Home Directory Cleaner
Name: Erich Schubert
Email: ErichSchubert erich@d.o IRC: erich @ OFTC
Background: Debian Developer for 10+ years, PhD student in Computer Science (Data Mining, Clustering, Outlier Detection), (rare) GNOME contributor: erichs.
Project title: Home directory cleaning assistance
Synopsis: Package managers such as dpkg never touch /home, for good reasons (for example, the home directory may be shared across multiple machines, and the admin and user do not have to be the same person ...).

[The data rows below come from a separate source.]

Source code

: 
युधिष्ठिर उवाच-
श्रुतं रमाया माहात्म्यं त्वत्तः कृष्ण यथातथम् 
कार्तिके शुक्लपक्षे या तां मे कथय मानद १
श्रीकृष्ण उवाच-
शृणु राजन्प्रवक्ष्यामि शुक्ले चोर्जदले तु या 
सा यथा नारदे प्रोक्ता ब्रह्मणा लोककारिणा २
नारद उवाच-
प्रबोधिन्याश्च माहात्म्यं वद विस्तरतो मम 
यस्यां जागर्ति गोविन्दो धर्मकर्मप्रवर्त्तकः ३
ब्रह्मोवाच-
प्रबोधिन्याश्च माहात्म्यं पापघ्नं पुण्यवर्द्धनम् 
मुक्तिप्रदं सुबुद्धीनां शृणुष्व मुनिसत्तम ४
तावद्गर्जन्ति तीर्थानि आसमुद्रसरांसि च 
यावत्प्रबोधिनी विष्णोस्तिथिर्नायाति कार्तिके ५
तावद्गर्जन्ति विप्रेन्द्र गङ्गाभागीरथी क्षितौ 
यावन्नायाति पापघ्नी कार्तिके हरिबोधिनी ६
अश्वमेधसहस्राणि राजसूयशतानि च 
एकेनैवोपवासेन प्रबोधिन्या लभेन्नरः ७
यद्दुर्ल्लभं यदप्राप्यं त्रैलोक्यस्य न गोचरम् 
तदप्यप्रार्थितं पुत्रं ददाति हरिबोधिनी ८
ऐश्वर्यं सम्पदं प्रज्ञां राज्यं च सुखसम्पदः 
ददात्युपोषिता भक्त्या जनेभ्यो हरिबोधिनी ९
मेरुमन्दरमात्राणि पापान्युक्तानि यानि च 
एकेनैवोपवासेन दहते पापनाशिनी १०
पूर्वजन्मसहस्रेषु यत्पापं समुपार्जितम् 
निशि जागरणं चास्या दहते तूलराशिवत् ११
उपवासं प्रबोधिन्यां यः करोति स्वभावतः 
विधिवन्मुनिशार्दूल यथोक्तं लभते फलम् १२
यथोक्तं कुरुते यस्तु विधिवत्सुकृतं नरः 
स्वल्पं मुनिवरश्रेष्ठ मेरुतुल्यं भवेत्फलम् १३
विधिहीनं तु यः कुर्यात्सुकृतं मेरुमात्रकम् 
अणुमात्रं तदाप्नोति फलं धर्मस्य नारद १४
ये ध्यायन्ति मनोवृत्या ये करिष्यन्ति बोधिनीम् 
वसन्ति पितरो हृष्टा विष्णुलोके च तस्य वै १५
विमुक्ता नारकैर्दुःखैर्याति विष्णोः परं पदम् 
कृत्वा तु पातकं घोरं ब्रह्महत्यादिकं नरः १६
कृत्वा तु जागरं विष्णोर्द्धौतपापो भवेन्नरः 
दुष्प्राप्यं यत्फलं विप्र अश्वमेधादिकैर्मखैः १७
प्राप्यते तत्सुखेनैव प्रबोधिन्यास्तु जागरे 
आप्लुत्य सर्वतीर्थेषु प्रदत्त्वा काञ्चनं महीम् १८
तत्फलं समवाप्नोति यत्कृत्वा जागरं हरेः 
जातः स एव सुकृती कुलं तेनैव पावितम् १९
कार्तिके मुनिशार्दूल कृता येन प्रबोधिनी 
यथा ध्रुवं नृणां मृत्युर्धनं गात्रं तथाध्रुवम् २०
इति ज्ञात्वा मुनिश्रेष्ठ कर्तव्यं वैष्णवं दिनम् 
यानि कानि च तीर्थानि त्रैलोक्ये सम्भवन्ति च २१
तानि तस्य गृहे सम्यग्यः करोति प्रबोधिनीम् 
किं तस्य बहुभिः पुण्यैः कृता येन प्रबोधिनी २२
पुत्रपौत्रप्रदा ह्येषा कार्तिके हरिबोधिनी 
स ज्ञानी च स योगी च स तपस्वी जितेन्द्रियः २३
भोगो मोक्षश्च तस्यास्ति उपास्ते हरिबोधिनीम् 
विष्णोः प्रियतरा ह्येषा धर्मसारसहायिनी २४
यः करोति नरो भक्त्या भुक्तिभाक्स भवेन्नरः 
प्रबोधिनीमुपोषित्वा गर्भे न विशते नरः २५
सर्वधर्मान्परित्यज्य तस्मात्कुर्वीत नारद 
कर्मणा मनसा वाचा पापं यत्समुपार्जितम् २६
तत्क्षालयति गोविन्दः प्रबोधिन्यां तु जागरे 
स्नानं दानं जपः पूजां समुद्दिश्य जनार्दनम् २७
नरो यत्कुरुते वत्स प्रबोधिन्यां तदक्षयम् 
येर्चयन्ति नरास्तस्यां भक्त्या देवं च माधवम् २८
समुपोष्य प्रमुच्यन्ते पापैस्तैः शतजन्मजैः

However, when uninstalling applications, data remains in /home, and the user may or may not want to keep it. The scope of this utility is to give the user a tool to clean up his home directory from such leftover data (or just identify which files might belong to which application, for that matter). Note that we are NOT talking about automatic removal, but about a UI utility to "manually" do this on-demand.
A solid solution should be well integrated with package management and supported by Linux standards organizations such as Freedesktop.
The proposal can probably be best explained with this 'mockup' dialog message:Since you do not seem to have Gimp installed anymore, do you want to delete the folder ~/.gimp-2.4, which contains 600k of data. Delete / Backup / Keep / Examine Folder
- allow the user to remove caches and cookies (e.g. google earth defaults to a huge cache of image tiles)
- allow the user to reset the configuration of an application
- allow the user to 'archive' the configuration and/or data of a single application (and e.g. transfer it to a different computer or account - note that this doesn't yet fix any file names or include e.g. gconf settings)
- identification of which application a particular file belongs to
- identifying users of a particular application (so the administrator can check whether or not to uninstall the application, or can inform users about pending chances in the system, e.g. notify them of a major software upgrade. Note that there are privacy issues associated with this use case)
- showing files that are not managed by dpkg (this requires an extension of the codebase to read /var/lib/dpkg/info/*.*files)
- helping the administrator to clean /etc and/or /var
Benefits to Debian: A useful administration utility for end users, using some features from Debians powerful package management.
- It was suggested that this should be put into Debian policy (like e.g. menu files). That is true, however the Debian policy part should ideally only read "packages should ship accurate Freedesktop uninstall information". An insular Debian-only solution is not sustainable, but the goal is to have wide upstream support.
Deliverables:
- Specification file format discussed with Freedesktop, GNOME, KDE;
- Python library to process these files
- User GUI frontend with PyGTK
- Dpkg integration to cache specification files of previously installed packages
- A set of 'example' specification files for common software (most software that I use myself), to kick-start the applications usefulness.
- Admin mode to show changed and unknown configuration files in /etc and unclaimed files in /var
- Archive/Backup/Reset modes for managing configurtion files of installed software.
Project details: While this tool is obviously interesting to be used with any kind of package management or even without any package management, I think Debian has some features that allow better integration.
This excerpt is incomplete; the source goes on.